Plain-text document sources:
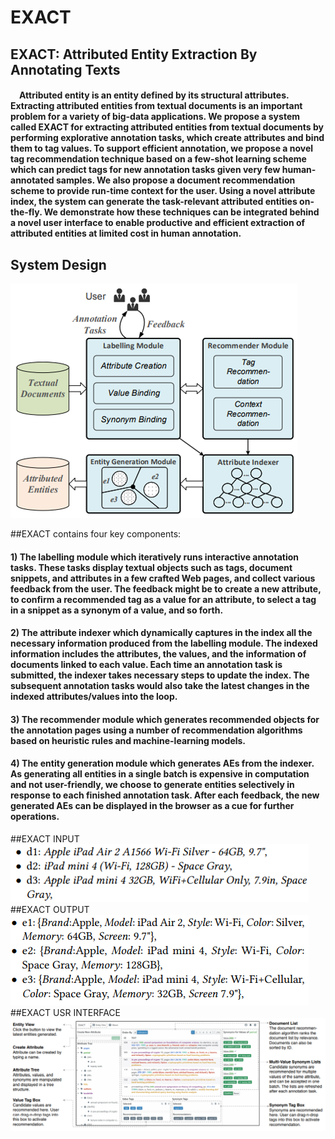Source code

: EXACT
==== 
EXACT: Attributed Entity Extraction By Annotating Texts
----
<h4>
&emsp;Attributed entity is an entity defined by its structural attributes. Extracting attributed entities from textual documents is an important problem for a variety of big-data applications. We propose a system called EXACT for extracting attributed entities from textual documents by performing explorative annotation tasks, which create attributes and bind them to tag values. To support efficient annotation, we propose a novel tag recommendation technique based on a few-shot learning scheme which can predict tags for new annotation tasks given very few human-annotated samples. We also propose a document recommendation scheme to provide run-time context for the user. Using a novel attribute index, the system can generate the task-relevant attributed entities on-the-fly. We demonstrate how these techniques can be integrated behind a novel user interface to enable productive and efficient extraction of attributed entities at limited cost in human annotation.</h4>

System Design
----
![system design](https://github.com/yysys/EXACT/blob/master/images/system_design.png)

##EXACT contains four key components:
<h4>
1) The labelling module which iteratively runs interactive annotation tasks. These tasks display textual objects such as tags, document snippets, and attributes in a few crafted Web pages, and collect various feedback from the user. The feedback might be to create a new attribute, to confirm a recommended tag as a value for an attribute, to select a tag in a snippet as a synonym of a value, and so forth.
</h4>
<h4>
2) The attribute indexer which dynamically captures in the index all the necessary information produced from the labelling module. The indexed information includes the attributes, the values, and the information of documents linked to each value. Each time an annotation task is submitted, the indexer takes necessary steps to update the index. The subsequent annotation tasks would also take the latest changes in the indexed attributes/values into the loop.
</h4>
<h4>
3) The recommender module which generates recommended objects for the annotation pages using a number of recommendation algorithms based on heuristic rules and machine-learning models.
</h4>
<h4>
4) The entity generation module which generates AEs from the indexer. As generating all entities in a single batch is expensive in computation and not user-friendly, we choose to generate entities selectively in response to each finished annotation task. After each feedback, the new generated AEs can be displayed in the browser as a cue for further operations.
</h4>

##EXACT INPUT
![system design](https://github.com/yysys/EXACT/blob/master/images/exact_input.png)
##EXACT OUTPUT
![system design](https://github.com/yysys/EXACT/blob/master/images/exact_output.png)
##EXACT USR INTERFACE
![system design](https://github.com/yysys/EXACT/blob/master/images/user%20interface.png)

--

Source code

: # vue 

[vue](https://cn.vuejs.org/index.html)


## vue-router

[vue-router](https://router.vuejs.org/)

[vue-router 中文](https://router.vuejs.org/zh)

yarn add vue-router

## PROBLEM TO SOLVE:
Starting at the line that has "[vue](https://cn.vuejs.org/index.html)" in the records above, restate word for word every line until the one that has "yarn add vue-router", and include that one as well.

## COMPLETED TASK:
[vue](https://cn.vuejs.org/index.html)


## vue-router

[vue-router](https://router.vuejs.org/)

[vue-router 中文](https://router.vuejs.org/zh)

yarn add vue-router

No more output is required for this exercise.